The American Cancer Society (ACS) has updated its guideline for human papillomavirus (HPV) vaccination, adapting a 2019 update from the Federal Advisory Committee on Immunization Practices (ACIP). The ACS first issued a guideline for routine use of the HPV vaccine in 2007, with an update issued in 2016. This is the third version of the guideline.
For the update, members of the ACS’s Guideline Development Group (GDG) participated in content review of two new 2019 ACIP recommendations. They were charged with proposing modifications or adaptations after reviewing the evidence evaluated by ACIP and its interpretation, as well as some recent studies and considerations related to implementation efforts to increase rates of population coverage and on-time vaccination.
While there was broad general agreement, there also were some areas of difference between the ACIP recommendations and judgments of the GDG in the context of cancer prevention aims and nationwide efforts to increase vaccine utilization. The ACS said its latest update addresses three key issues:
- Vaccination may be routinely offered between the ages of 9 and 12.

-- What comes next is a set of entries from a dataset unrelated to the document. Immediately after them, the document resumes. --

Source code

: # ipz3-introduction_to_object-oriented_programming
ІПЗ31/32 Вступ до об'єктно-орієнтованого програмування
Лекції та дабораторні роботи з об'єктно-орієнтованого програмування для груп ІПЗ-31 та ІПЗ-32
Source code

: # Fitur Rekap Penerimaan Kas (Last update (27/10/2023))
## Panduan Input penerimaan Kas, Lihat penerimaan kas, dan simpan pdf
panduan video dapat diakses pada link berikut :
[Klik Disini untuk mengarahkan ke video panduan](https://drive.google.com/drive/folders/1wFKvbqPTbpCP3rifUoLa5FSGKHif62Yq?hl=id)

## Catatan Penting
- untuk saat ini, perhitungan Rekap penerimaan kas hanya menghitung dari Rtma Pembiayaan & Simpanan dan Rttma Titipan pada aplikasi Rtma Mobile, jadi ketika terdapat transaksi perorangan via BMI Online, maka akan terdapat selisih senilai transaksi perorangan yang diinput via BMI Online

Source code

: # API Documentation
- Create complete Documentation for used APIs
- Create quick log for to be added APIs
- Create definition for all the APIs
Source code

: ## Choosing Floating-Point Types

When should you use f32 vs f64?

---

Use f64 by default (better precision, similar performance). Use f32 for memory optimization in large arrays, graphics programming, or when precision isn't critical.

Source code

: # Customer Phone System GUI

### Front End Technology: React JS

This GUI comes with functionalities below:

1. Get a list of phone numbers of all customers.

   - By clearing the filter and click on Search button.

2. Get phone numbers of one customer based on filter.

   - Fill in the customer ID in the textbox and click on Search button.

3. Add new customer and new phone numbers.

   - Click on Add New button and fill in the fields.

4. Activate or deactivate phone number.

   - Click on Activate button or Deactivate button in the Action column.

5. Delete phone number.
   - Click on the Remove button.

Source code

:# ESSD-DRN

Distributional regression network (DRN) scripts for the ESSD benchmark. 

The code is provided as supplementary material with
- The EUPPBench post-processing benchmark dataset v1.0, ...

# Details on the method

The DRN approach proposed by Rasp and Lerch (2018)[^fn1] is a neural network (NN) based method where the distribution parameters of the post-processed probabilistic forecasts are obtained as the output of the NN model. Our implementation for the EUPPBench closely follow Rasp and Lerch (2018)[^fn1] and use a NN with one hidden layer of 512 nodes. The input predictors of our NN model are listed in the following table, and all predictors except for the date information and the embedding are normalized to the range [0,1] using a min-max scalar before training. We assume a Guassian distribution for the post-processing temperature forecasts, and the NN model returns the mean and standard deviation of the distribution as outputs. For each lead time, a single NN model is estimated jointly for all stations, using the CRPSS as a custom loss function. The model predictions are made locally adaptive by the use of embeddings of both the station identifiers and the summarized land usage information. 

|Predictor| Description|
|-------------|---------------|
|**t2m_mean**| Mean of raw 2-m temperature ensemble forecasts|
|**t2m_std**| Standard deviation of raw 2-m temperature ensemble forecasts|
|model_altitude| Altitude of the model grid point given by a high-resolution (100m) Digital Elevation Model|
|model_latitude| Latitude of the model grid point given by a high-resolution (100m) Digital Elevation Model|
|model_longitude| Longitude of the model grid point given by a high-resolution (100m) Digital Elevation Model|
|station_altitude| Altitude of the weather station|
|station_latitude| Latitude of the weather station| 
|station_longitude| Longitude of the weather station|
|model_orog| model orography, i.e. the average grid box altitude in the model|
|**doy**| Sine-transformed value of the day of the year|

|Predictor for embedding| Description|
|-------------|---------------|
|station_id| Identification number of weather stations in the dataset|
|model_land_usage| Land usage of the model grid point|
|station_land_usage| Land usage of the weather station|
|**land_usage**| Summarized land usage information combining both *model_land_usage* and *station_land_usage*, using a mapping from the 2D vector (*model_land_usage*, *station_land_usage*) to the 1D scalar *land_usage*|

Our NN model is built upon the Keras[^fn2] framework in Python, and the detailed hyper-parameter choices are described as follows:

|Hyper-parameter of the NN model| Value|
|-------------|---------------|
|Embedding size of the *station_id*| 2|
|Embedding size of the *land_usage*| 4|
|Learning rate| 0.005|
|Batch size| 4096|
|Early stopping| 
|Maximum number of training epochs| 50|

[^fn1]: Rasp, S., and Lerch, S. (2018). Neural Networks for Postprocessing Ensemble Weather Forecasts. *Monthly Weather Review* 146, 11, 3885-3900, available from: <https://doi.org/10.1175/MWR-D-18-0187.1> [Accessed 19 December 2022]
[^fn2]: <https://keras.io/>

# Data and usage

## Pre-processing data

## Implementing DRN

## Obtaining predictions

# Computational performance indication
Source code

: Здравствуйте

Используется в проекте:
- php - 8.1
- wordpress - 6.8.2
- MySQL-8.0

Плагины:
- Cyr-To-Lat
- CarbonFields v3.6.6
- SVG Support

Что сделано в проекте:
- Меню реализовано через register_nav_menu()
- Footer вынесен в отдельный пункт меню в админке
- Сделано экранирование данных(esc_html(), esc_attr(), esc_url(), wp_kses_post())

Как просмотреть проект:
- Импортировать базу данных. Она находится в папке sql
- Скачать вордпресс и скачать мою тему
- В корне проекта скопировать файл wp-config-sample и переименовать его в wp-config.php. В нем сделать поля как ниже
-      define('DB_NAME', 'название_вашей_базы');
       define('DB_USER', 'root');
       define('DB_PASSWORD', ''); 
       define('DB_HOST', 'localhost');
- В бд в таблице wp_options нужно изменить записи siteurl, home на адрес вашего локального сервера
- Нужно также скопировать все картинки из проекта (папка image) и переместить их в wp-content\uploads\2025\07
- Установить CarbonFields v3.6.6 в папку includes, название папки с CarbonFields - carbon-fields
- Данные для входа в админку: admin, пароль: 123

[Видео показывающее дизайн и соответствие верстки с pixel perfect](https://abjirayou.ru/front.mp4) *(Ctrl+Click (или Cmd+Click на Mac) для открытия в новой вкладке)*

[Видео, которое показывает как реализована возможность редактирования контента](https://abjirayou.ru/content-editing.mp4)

- The update endorses harmonization of catch-up vaccination for all individuals through age 26 while continuing to include a qualifying statement about reduced effectiveness of vaccination at older ages, such as young adults compared to teens and preteens.
- The update does not endorse the recommendation for shared clinical decision-making about vaccination for adults between the ages of 27 and 45.
According to the guidelines, girls and boys should get two doses of the HPV vaccine between the ages of 9 and 12. Routine HPV vaccination between these ages is expected to achieve higher on-time vaccination rates, resulting in increased numbers of cancers prevented, the ACS said. Healthcare providers are encouraged to start offering the HPV vaccine at the age of 9 or 10.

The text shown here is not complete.